Hello,
maybe someone can shed some light on this issue: it’s a new RockStor installation, filled with data and running without problems for a few weeks.
But yesterday Midnight commander had problems copying a file to a temporarily attached USB disk (NTFS). After that I saw “DEV ERRORS DETECTED” in the pool overview and the corruption errors in the disk table. I tried to restart the copy process, but that lead to the same error message in Midnight Commander.
I’m using RockStor 4.5.8-0 and have one RAID 1 pool using all harddisks in the system (all are connected via SATA to the same controller card (LSI HBA 9201-8i).
It seems a bit strange to me that the error count is so “even” ?!?
Shall I just run a scrub? I don’t think that 4 disks are bad or 4 cables at once.
Of course: I looked at the smart values of the disks: all fine. Then I ran the short SMART test on all of these disks: they all PASSED.
Is the file in question bad on 2 drives at the same time? Wouldn’t the file with correct hash be copied if one is found corrupted? Will only a scrub repair/replace the bad file?
@newUser2023 Welcome to the Rockstor community forum.
I can chip in a little here:
Re:
Keep in mind that btrfs-raid1 is not across all disks in a pool. Btrfs raid levels are similar but not identical to traditional raid. It is chunk based not drive based. You have 2 drives with 4 errors each and 2 drives with 10 errors each: ergo the corruptions happened across 2 drives at a time.
Also note no read/write errors - only corruption.
No it doesn’t look that way, it could still be the controller but memory is a far more likely candidate.
That’s good.
Or this part of the filesystem has become corrupt via memory issues. Bad RAM is the likely first candidate here I think. And before you do anything else this must be checked/established. One pass of the suggested program is often not enough 2 full passes is bare minimum.
Bad RAM and all bets are off as checksums/data can then be mis-calculated/corrupted in-flight. Ergo missmatch so file return fails as no copy passes tests.
So in short this is a bad look and point to bad RAM - corruption in flight between read and write. The wrong data/metadata was copied to the pool (likely duplicated also). This is why server class hardware uses extra robust ECC memory.
You must do nothing more with this pool untill you have extablished the likely cause: bad memory is my bet. Anything more you do will compound the likely errors as btrfs can only do so much to maintain data/metadata integrity if RAM changes ‘stuff’ on the fly.
Once you have established the likely hardware issue here, you can approach pool repair; but do nothing more on this pool until you have assured yourself that this hardware is reliable.
Thanks for the detailed answer and advice on what to do next and what to avoid!

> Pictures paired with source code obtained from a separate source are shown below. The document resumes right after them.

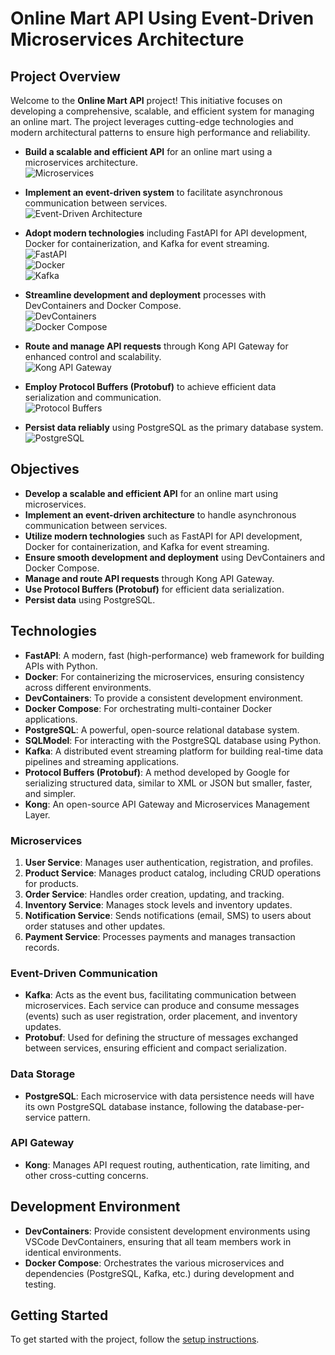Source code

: 
# Online Mart API Using Event-Driven Microservices Architecture

## Project Overview

Welcome to the **Online Mart API** project! This initiative focuses on developing a comprehensive, scalable, and efficient system for managing an online mart. The project leverages cutting-edge technologies and modern architectural patterns to ensure high performance and reliability.

- **Build a scalable and efficient API** for an online mart using a microservices architecture.  
  ![Microservices](https://img.icons8.com/ios/50/000000/microservices.png)

- **Implement an event-driven system** to facilitate asynchronous communication between services.  
  ![Event-Driven Architecture](https://img.icons8.com/ios/50/000000/event-schedule.png)

- **Adopt modern technologies** including FastAPI for API development, Docker for containerization, and Kafka for event streaming.  
  ![FastAPI](https://img.icons8.com/ios/50/ff6600/fastapi.png)  
  ![Docker](https://img.icons8.com/ios/50/2496ed/docker.png)  
  ![Kafka](https://img.icons8.com/ios/50/000000/apache-kafka.png)

- **Streamline development and deployment** processes with DevContainers and Docker Compose.  
  ![DevContainers](https://img.icons8.com/ios/50/000000/visual-studio-code.png)  
  ![Docker Compose](https://img.icons8.com/ios/50/000000/docker-compose.png)

- **Route and manage API requests** through Kong API Gateway for enhanced control and scalability.  
  ![Kong API Gateway](https://img.icons8.com/ios/50/000000/api.png)

- **Employ Protocol Buffers (Protobuf)** to achieve efficient data serialization and communication.  
  ![Protocol Buffers](https://img.icons8.com/ios/50/000000/protobuf.png)

- **Persist data reliably** using PostgreSQL as the primary database system.  
  ![PostgreSQL](https://img.icons8.com/ios/50/336791/postgresql.png)


## Objectives

- **Develop a scalable and efficient API** for an online mart using microservices.
- **Implement an event-driven architecture** to handle asynchronous communication between services.
- **Utilize modern technologies** such as FastAPI for API development, Docker for containerization, and Kafka for event streaming.
- **Ensure smooth development and deployment** using DevContainers and Docker Compose.
- **Manage and route API requests** through Kong API Gateway.
- **Use Protocol Buffers (Protobuf)** for efficient data serialization.
- **Persist data** using PostgreSQL.


## Technologies

- **FastAPI**: A modern, fast (high-performance) web framework for building APIs with Python.
- **Docker**: For containerizing the microservices, ensuring consistency across different environments.
- **DevContainers**: To provide a consistent development environment.
- **Docker Compose**: For orchestrating multi-container Docker applications.
- **PostgreSQL**: A powerful, open-source relational database system.
- **SQLModel**: For interacting with the PostgreSQL database using Python.
- **Kafka**: A distributed event streaming platform for building real-time data pipelines and streaming applications.
- **Protocol Buffers (Protobuf)**: A method developed by Google for serializing structured data, similar to XML or JSON but smaller, faster, and simpler.
- **Kong**: An open-source API Gateway and Microservices Management Layer.



### Microservices

1. **User Service**: Manages user authentication, registration, and profiles.
2. **Product Service**: Manages product catalog, including CRUD operations for products.
3. **Order Service**: Handles order creation, updating, and tracking.
4. **Inventory Service**: Manages stock levels and inventory updates.
5. **Notification Service**: Sends notifications (email, SMS) to users about order statuses and other updates.
6. **Payment Service**: Processes payments and manages transaction records.


### Event-Driven Communication
- **Kafka**: Acts as the event bus, facilitating communication between microservices. Each service can produce and consume messages (events) such as user registration, order placement, and inventory updates.
- **Protobuf**: Used for defining the structure of messages exchanged between services, ensuring efficient and compact serialization.

### Data Storage

- **PostgreSQL**: Each microservice with data persistence needs will have its own PostgreSQL database instance, following the database-per-service pattern.

### API Gateway

- **Kong**: Manages API request routing, authentication, rate limiting, and other cross-cutting concerns.

## Development Environment

- **DevContainers**: Provide consistent development environments using VSCode DevContainers, ensuring that all team members work in identical environments.
- **Docker Compose**: Orchestrates the various microservices and dependencies (PostgreSQL, Kafka, etc.) during development and testing.




## Getting Started

To get started with the project, follow the [setup instructions](#setup).

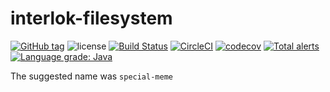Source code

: # interlok-filesystem 

[![GitHub tag](https://img.shields.io/github/tag/adaptris/interlok-filesystem.svg)](https://github.com/adaptris/interlok-filesystem/tags) ![license](https://img.shields.io/github/license/adaptris/interlok-filesystem.svg) [![Build Status](https://travis-ci.org/adaptris/interlok-filesystem.svg?branch=develop)](https://travis-ci.org/adaptris/interlok-filesystem) [![CircleCI](https://circleci.com/gh/adaptris/interlok-filesystem/tree/develop.svg?style=svg)](https://circleci.com/gh/adaptris/interlok-filesystem/tree/develop) [![codecov](https://codecov.io/gh/adaptris/interlok-filesystem/branch/develop/graph/badge.svg)](https://codecov.io/gh/adaptris/interlok-filesystem) [![Total alerts](https://img.shields.io/lgtm/alerts/g/adaptris/interlok-filesystem.svg?logo=lgtm&logoWidth=18)](https://lgtm.com/projects/g/adaptris/interlok-filesystem/alerts/) [![Language grade: Java](https://img.shields.io/lgtm/grade/java/g/adaptris/interlok-filesystem.svg?logo=lgtm&logoWidth=18)](https://lgtm.com/projects/g/adaptris/interlok-filesystem/context:java)

The suggested name was `special-meme`
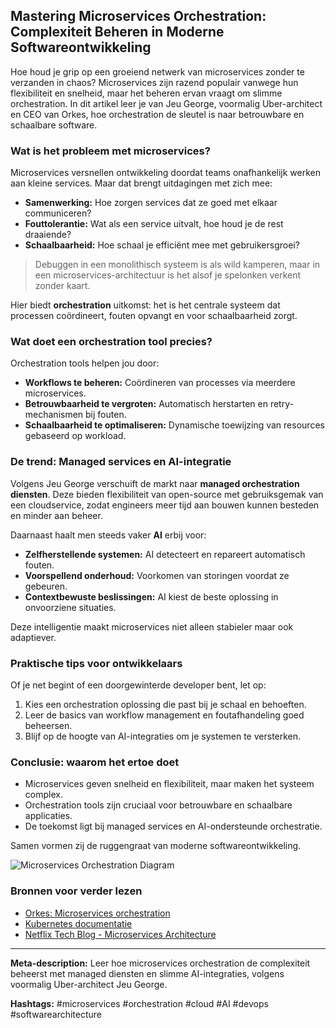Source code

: ## Mastering Microservices Orchestration: Complexiteit Beheren in Moderne Softwareontwikkeling

Hoe houd je grip op een groeiend netwerk van microservices zonder te verzanden in chaos? Microservices zijn razend populair vanwege hun flexibiliteit en snelheid, maar het beheren ervan vraagt om slimme orchestration. In dit artikel leer je van Jeu George, voormalig Uber-architect en CEO van Orkes, hoe orchestration de sleutel is naar betrouwbare en schaalbare software.

### Wat is het probleem met microservices?
Microservices versnellen ontwikkeling doordat teams onafhankelijk werken aan kleine services. Maar dat brengt uitdagingen met zich mee:

- **Samenwerking:** Hoe zorgen services dat ze goed met elkaar communiceren?
- **Fouttolerantie:** Wat als een service uitvalt, hoe houd je de rest draaiende?
- **Schaalbaarheid:** Hoe schaal je efficiënt mee met gebruikersgroei?

> Debuggen in een monolithisch systeem is als wild kamperen, maar in een microservices-architectuur is het alsof je spelonken verkent zonder kaart.

Hier biedt **orchestration** uitkomst: het is het centrale systeem dat processen coördineert, fouten opvangt en voor schaalbaarheid zorgt.

### Wat doet een orchestration tool precies?
Orchestration tools helpen jou door:

- **Workflows te beheren:** Coördineren van processes via meerdere microservices.
- **Betrouwbaarheid te vergroten:** Automatisch herstarten en retry-mechanismen bij fouten.
- **Schaalbaarheid te optimaliseren:** Dynamische toewijzing van resources gebaseerd op workload.

### De trend: Managed services en AI-integratie
Volgens Jeu George verschuift de markt naar **managed orchestration diensten**. Deze bieden flexibiliteit van open-source met gebruiksgemak van een cloudservice, zodat engineers meer tijd aan bouwen kunnen besteden en minder aan beheer.

Daarnaast haalt men steeds vaker **AI** erbij voor:

- **Zelfherstellende systemen:** AI detecteert en repareert automatisch fouten.
- **Voorspellend onderhoud:** Voorkomen van storingen voordat ze gebeuren.
- **Contextbewuste beslissingen:** AI kiest de beste oplossing in onvoorziene situaties.

Deze intelligentie maakt microservices niet alleen stabieler maar ook adaptiever.

### Praktische tips voor ontwikkelaars
Of je net begint of een doorgewinterde developer bent, let op:

1. Kies een orchestration oplossing die past bij je schaal en behoeften.
2. Leer de basics van workflow management en foutafhandeling goed beheersen.
3. Blijf op de hoogte van AI-integraties om je systemen te versterken.

### Conclusie: waarom het ertoe doet
- Microservices geven snelheid en flexibiliteit, maar maken het systeem complex.
- Orchestration tools zijn cruciaal voor betrouwbare en schaalbare applicaties.
- De toekomst ligt bij managed services en AI-ondersteunde orchestratie.

Samen vormen zij de ruggengraat van moderne softwareontwikkeling.

![Microservices Orchestration Diagram](/images/microservices_orchestration.png "Microservices orchestration concept")

### Bronnen voor verder lezen
- [Orkes: Microservices orchestration](https://orkes.io/)
- [Kubernetes documentatie](https://kubernetes.io/docs/home/)
- [Netflix Tech Blog - Microservices Architecture](https://netflixtechblog.com/)

---

**Meta-description:** Leer hoe microservices orchestration de complexiteit beheerst met managed diensten en slimme AI-integraties, volgens voormalig Uber-architect Jeu George.

**Hashtags:** #microservices #orchestration #cloud #AI #devops #softwarearchitecture
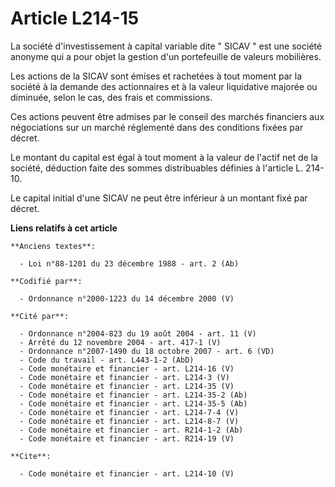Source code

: # Article L214-15

La société d'investissement à capital variable dite " SICAV " est une société anonyme qui a pour objet la gestion d'un
portefeuille de valeurs mobilières.

Les actions de la SICAV sont émises et rachetées à tout moment par la société à la demande des actionnaires et à la valeur
liquidative majorée ou diminuée, selon le cas, des frais et commissions.

Ces actions peuvent être admises par le conseil des marchés financiers aux négociations sur un marché réglementé dans des
conditions fixées par décret.

Le montant du capital est égal à tout moment à la valeur de l'actif net de la société, déduction faite des sommes
distribuables définies à l'article L. 214-10.

Le capital initial d'une SICAV ne peut être inférieur à un montant fixé par décret.

**Liens relatifs à cet article**

	**Anciens textes**:

	  - Loi n°88-1201 du 23 décembre 1988 - art. 2 (Ab)

	**Codifié par**:

	  - Ordonnance n°2000-1223 du 14 décembre 2000 (V)

	**Cité par**:

	  - Ordonnance n°2004-823 du 19 août 2004 - art. 11 (V)
	  - Arrêté du 12 novembre 2004 - art. 417-1 (V)
	  - Ordonnance n°2007-1490 du 18 octobre 2007 - art. 6 (VD)
	  - Code du travail - art. L443-1-2 (AbD)
	  - Code monétaire et financier - art. L214-16 (V)
	  - Code monétaire et financier - art. L214-3 (V)
	  - Code monétaire et financier - art. L214-35 (V)
	  - Code monétaire et financier - art. L214-35-2 (Ab)
	  - Code monétaire et financier - art. L214-35-5 (Ab)
	  - Code monétaire et financier - art. L214-7-4 (V)
	  - Code monétaire et financier - art. L214-8-7 (V)
	  - Code monétaire et financier - art. R214-1-2 (Ab)
	  - Code monétaire et financier - art. R214-19 (V)

	**Cite**:

	  - Code monétaire et financier - art. L214-10 (V)
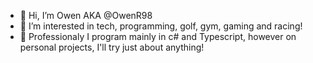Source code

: - 👋 Hi, I’m Owen AKA @OwenR98
- 👀 I’m interested in tech, programming, golf, gym, gaming and racing!
- 🌱 Professionaly I program mainly in c# and Typescript, however on personal projects, I'll try just about anything!


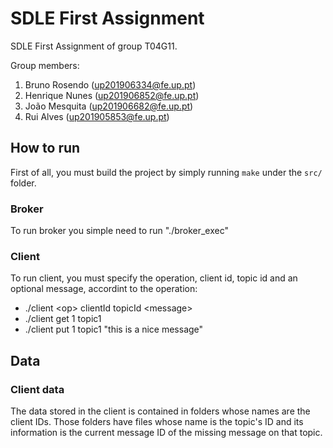 # SDLE First Assignment

SDLE First Assignment of group T04G11.

Group members:

1. Bruno Rosendo (up201906334@fe.up.pt)
2. Henrique Nunes (up201906852@fe.up.pt)
3. João Mesquita (up201906682@fe.up.pt)
4. Rui Alves (up201905853@fe.up.pt)

## How to run

First of all, you must build the project by simply running `make` under the `src/` folder.

### Broker
To run broker you simple need to run "./broker_exec"

### Client
To run client, you must specify the operation, client id, topic id and an optional message, accordint to the operation:

- ./client \<op> clientId topicId \<message>
- ./client get 1 topic1
- ./client put 1 topic1 "this is a nice message"

## Data

### Client data
The data stored in the client is contained in folders whose names are the client IDs.
Those folders have files whose name is the topic's ID and its
information is the current message ID of the missing message on that topic.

I actually already ran a memory test with this program: PassMark Software MemTest86. The default settings perform 4 runs and the 8 GB of RAM in this system were tested fine.
→ to be sure I will do a longer test with multiple runs with Memtest86+ too, as you suggested and reply with the result!
From the current standpoint - having these (few) corruption errors and making no further change to the pool’s data - I have two questions:
When I just read data from that RockStor system: when no additional corruption errors occur during the copy (read only) process then I assume, that the copied data matches the hash and is actually fine. Correct? I know the current corruption values and also I can check the logs if there are additional errors detected.
Assuming that the memory is fine, how could I check the LSI controller card itself? Are there vendor specific tools to diagnose such an adapter? Of course you cannot provide support for the controller, but did you come across any tools I could use?
This is a more generic way of troubleshooting the card … starting with checking out the hardware, moving on to command line and then ("not applicable in this case) via FreeNAS (there seem to be also some threads out there, about the controller overheating due to insufficient airflow/cooling, but not consistently reported):
Changing the controller has stopped any new errors from appearing within the last week. However, I reinstalled the whole system and copied the data back from backups, so it’s a new fresh situation since a week.
If the culprit was the (old) controller, then no new data corruption errors should occur. If it was the RAM (as initially suggested) despite of the negative test results, then new errors should appear sooner or later.